● PROBLEM: From the first line to the last, please print the entries exactly, omitting pictures.

● INPUT FOR THIS TASK:
----------------
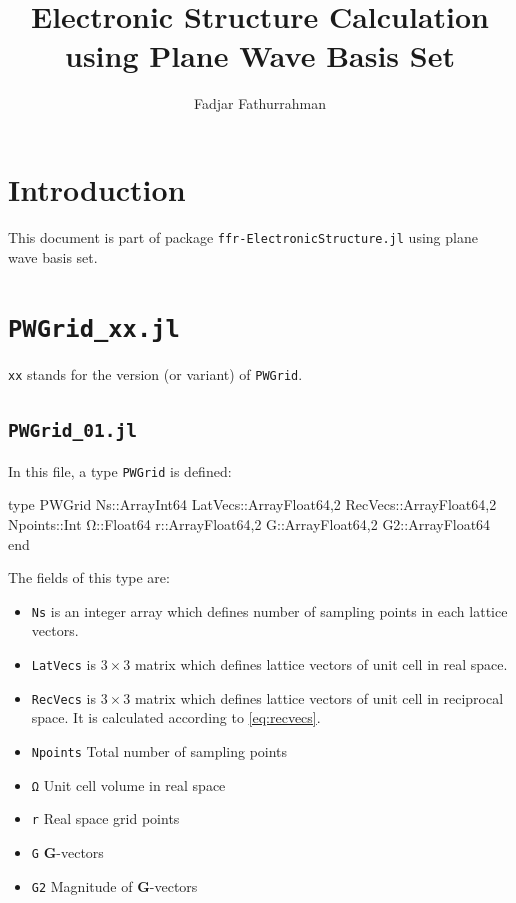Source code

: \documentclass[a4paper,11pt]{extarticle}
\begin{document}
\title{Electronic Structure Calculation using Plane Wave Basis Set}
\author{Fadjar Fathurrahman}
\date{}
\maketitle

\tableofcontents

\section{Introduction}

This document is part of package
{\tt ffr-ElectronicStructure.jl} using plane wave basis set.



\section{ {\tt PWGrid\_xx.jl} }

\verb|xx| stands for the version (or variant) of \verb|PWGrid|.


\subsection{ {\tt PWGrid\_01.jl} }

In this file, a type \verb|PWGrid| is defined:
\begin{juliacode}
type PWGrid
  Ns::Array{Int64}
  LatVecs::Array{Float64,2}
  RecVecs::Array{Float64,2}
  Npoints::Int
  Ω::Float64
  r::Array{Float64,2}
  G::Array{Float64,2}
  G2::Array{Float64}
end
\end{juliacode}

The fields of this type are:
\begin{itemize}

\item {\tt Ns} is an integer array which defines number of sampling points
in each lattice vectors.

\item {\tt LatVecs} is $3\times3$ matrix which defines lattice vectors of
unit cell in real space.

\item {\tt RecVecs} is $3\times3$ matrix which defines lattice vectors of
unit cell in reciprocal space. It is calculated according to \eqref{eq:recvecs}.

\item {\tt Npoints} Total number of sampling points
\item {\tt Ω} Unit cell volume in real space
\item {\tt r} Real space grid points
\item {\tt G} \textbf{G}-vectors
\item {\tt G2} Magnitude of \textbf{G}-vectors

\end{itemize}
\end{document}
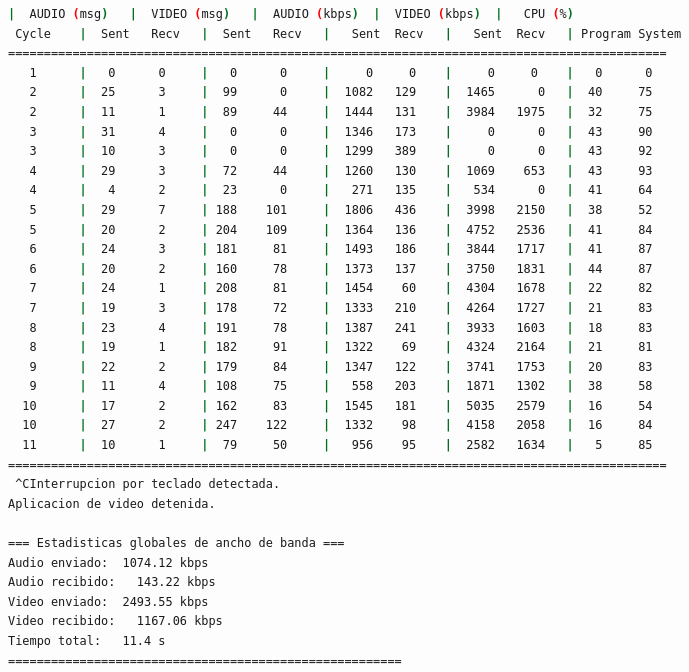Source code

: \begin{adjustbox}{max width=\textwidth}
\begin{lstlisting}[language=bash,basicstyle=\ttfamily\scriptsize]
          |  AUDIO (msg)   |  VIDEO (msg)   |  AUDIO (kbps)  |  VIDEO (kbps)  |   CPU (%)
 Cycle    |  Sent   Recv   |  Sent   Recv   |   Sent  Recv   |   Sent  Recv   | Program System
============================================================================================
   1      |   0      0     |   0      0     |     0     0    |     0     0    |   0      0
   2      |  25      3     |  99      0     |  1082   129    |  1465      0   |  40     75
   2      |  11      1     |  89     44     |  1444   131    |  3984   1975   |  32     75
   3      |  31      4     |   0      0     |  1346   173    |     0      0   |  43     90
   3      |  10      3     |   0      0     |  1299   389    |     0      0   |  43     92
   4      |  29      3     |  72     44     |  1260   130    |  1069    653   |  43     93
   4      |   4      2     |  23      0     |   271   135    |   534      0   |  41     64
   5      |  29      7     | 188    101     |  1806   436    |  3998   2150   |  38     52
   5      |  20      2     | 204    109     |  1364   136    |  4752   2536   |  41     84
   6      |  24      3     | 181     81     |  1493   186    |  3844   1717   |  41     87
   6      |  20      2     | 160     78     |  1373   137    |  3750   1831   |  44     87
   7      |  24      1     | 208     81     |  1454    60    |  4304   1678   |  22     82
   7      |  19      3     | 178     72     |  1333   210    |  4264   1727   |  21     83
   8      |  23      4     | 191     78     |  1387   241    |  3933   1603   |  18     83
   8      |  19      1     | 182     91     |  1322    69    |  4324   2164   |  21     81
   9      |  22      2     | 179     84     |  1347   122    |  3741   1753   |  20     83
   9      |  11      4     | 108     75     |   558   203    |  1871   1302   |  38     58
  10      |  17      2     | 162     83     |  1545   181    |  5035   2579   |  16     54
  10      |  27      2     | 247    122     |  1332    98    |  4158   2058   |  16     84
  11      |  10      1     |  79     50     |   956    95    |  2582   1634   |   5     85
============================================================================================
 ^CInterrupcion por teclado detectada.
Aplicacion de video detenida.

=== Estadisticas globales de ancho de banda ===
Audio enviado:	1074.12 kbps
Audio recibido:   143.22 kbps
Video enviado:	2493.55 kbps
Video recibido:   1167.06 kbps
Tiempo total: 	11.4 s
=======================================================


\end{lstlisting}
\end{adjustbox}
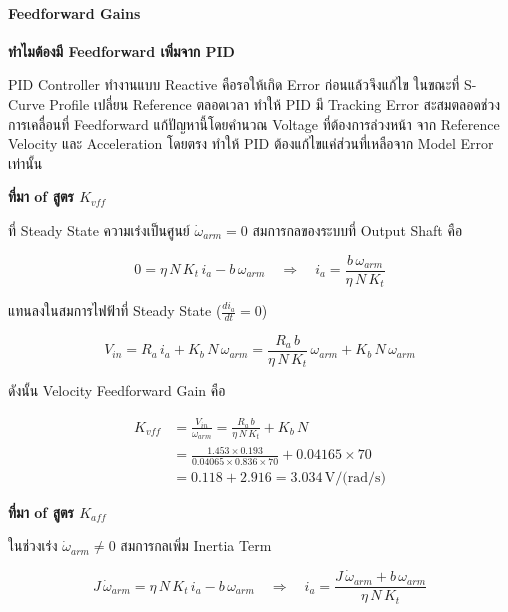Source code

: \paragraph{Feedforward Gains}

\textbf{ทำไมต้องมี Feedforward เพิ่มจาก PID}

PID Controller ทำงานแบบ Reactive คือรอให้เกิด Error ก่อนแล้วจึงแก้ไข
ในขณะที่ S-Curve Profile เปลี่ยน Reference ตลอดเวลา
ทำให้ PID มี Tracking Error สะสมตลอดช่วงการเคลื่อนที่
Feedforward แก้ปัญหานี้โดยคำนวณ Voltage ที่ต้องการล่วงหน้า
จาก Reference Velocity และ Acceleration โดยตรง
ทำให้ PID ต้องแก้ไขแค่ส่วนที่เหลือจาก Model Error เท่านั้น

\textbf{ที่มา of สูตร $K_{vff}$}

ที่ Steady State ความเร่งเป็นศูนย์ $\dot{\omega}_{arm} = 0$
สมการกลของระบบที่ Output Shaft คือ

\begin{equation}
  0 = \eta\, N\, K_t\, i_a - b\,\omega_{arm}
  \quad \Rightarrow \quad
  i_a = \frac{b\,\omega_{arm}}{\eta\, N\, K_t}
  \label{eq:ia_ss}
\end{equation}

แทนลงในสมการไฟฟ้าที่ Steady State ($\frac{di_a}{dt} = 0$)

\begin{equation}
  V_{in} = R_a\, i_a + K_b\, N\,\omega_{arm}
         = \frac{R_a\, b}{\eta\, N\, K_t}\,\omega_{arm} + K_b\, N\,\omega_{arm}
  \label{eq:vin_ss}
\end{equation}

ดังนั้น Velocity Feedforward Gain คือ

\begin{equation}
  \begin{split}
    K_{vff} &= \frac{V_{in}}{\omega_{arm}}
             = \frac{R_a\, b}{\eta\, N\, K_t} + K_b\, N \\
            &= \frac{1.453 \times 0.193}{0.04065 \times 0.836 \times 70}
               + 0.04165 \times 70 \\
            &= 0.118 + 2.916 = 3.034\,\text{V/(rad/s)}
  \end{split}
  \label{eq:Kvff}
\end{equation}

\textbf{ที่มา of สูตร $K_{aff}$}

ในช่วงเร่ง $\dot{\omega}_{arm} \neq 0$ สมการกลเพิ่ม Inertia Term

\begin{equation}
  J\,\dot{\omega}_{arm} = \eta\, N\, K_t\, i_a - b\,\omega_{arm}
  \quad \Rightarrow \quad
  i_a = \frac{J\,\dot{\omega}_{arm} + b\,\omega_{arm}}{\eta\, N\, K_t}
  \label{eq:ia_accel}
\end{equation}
----------------
● EXERCISE ANSWER:
Source code

: \documentclass[a4paper,11pt]{extarticle}
\begin{document}
\title{Electronic Structure Calculation using Plane Wave Basis Set}
\author{Fadjar Fathurrahman}
\date{}
\maketitle

\tableofcontents

\section{Introduction}

This document is part of package
{\tt ffr-ElectronicStructure.jl} using plane wave basis set.



\section{ {\tt PWGrid\_xx.jl} }

\verb|xx| stands for the version (or variant) of \verb|PWGrid|.


\subsection{ {\tt PWGrid\_01.jl} }

In this file, a type \verb|PWGrid| is defined:
\begin{juliacode}
type PWGrid
  Ns::Array{Int64}
  LatVecs::Array{Float64,2}
  RecVecs::Array{Float64,2}
  Npoints::Int
  Ω::Float64
  r::Array{Float64,2}
  G::Array{Float64,2}
  G2::Array{Float64}
end
\end{juliacode}

The fields of this type are:
\begin{itemize}

\item {\tt Ns} is an integer array which defines number of sampling points
in each lattice vectors.

\item {\tt LatVecs} is $3\times3$ matrix which defines lattice vectors of
unit cell in real space.

\item {\tt RecVecs} is $3\times3$ matrix which defines lattice vectors of
unit cell in reciprocal space. It is calculated according to \eqref{eq:recvecs}.

\item {\tt Npoints} Total number of sampling points
\item {\tt Ω} Unit cell volume in real space
\item {\tt r} Real space grid points
\item {\tt G} \textbf{G}-vectors
\item {\tt G2} Magnitude of \textbf{G}-vectors

\end{itemize}
\end{document}
Source code

: \begin{adjustbox}{max width=\textwidth}
\begin{lstlisting}[language=bash,basicstyle=\ttfamily\scriptsize]
          |  AUDIO (msg)   |  VIDEO (msg)   |  AUDIO (kbps)  |  VIDEO (kbps)  |   CPU (%)
 Cycle    |  Sent   Recv   |  Sent   Recv   |   Sent  Recv   |   Sent  Recv   | Program System
============================================================================================
   1      |   0      0     |   0      0     |     0     0    |     0     0    |   0      0
   2      |  25      3     |  99      0     |  1082   129    |  1465      0   |  40     75
   2      |  11      1     |  89     44     |  1444   131    |  3984   1975   |  32     75
   3      |  31      4     |   0      0     |  1346   173    |     0      0   |  43     90
   3      |  10      3     |   0      0     |  1299   389    |     0      0   |  43     92
   4      |  29      3     |  72     44     |  1260   130    |  1069    653   |  43     93
   4      |   4      2     |  23      0     |   271   135    |   534      0   |  41     64
   5      |  29      7     | 188    101     |  1806   436    |  3998   2150   |  38     52
   5      |  20      2     | 204    109     |  1364   136    |  4752   2536   |  41     84
   6      |  24      3     | 181     81     |  1493   186    |  3844   1717   |  41     87
   6      |  20      2     | 160     78     |  1373   137    |  3750   1831   |  44     87
   7      |  24      1     | 208     81     |  1454    60    |  4304   1678   |  22     82
   7      |  19      3     | 178     72     |  1333   210    |  4264   1727   |  21     83
   8      |  23      4     | 191     78     |  1387   241    |  3933   1603   |  18     83
   8      |  19      1     | 182     91     |  1322    69    |  4324   2164   |  21     81
   9      |  22      2     | 179     84     |  1347   122    |  3741   1753   |  20     83
   9      |  11      4     | 108     75     |   558   203    |  1871   1302   |  38     58
  10      |  17      2     | 162     83     |  1545   181    |  5035   2579   |  16     54
  10      |  27      2     | 247    122     |  1332    98    |  4158   2058   |  16     84
  11      |  10      1     |  79     50     |   956    95    |  2582   1634   |   5     85
============================================================================================
 ^CInterrupcion por teclado detectada.
Aplicacion de video detenida.

=== Estadisticas globales de ancho de banda ===
Audio enviado:	1074.12 kbps
Audio recibido:   143.22 kbps
Video enviado:	2493.55 kbps
Video recibido:   1167.06 kbps
Tiempo total: 	11.4 s
=======================================================


\end{lstlisting}
\end{adjustbox}
Source code

: \paragraph{Feedforward Gains}

\textbf{ทำไมต้องมี Feedforward เพิ่มจาก PID}

PID Controller ทำงานแบบ Reactive คือรอให้เกิด Error ก่อนแล้วจึงแก้ไข
ในขณะที่ S-Curve Profile เปลี่ยน Reference ตลอดเวลา
ทำให้ PID มี Tracking Error สะสมตลอดช่วงการเคลื่อนที่
Feedforward แก้ปัญหานี้โดยคำนวณ Voltage ที่ต้องการล่วงหน้า
จาก Reference Velocity และ Acceleration โดยตรง
ทำให้ PID ต้องแก้ไขแค่ส่วนที่เหลือจาก Model Error เท่านั้น

\textbf{ที่มา of สูตร $K_{vff}$}

ที่ Steady State ความเร่งเป็นศูนย์ $\dot{\omega}_{arm} = 0$
สมการกลของระบบที่ Output Shaft คือ

\begin{equation}
  0 = \eta\, N\, K_t\, i_a - b\,\omega_{arm}
  \quad \Rightarrow \quad
  i_a = \frac{b\,\omega_{arm}}{\eta\, N\, K_t}
  \label{eq:ia_ss}
\end{equation}

แทนลงในสมการไฟฟ้าที่ Steady State ($\frac{di_a}{dt} = 0$)

\begin{equation}
  V_{in} = R_a\, i_a + K_b\, N\,\omega_{arm}
         = \frac{R_a\, b}{\eta\, N\, K_t}\,\omega_{arm} + K_b\, N\,\omega_{arm}
  \label{eq:vin_ss}
\end{equation}

ดังนั้น Velocity Feedforward Gain คือ

\begin{equation}
  \begin{split}
    K_{vff} &= \frac{V_{in}}{\omega_{arm}}
             = \frac{R_a\, b}{\eta\, N\, K_t} + K_b\, N \\
            &= \frac{1.453 \times 0.193}{0.04065 \times 0.836 \times 70}
               + 0.04165 \times 70 \\
            &= 0.118 + 2.916 = 3.034\,\text{V/(rad/s)}
  \end{split}
  \label{eq:Kvff}
\end{equation}

\textbf{ที่มา of สูตร $K_{aff}$}

ในช่วงเร่ง $\dot{\omega}_{arm} \neq 0$ สมการกลเพิ่ม Inertia Term

\begin{equation}
  J\,\dot{\omega}_{arm} = \eta\, N\, K_t\, i_a - b\,\omega_{arm}
  \quad \Rightarrow \quad
  i_a = \frac{J\,\dot{\omega}_{arm} + b\,\omega_{arm}}{\eta\, N\, K_t}
  \label{eq:ia_accel}
\end{equation}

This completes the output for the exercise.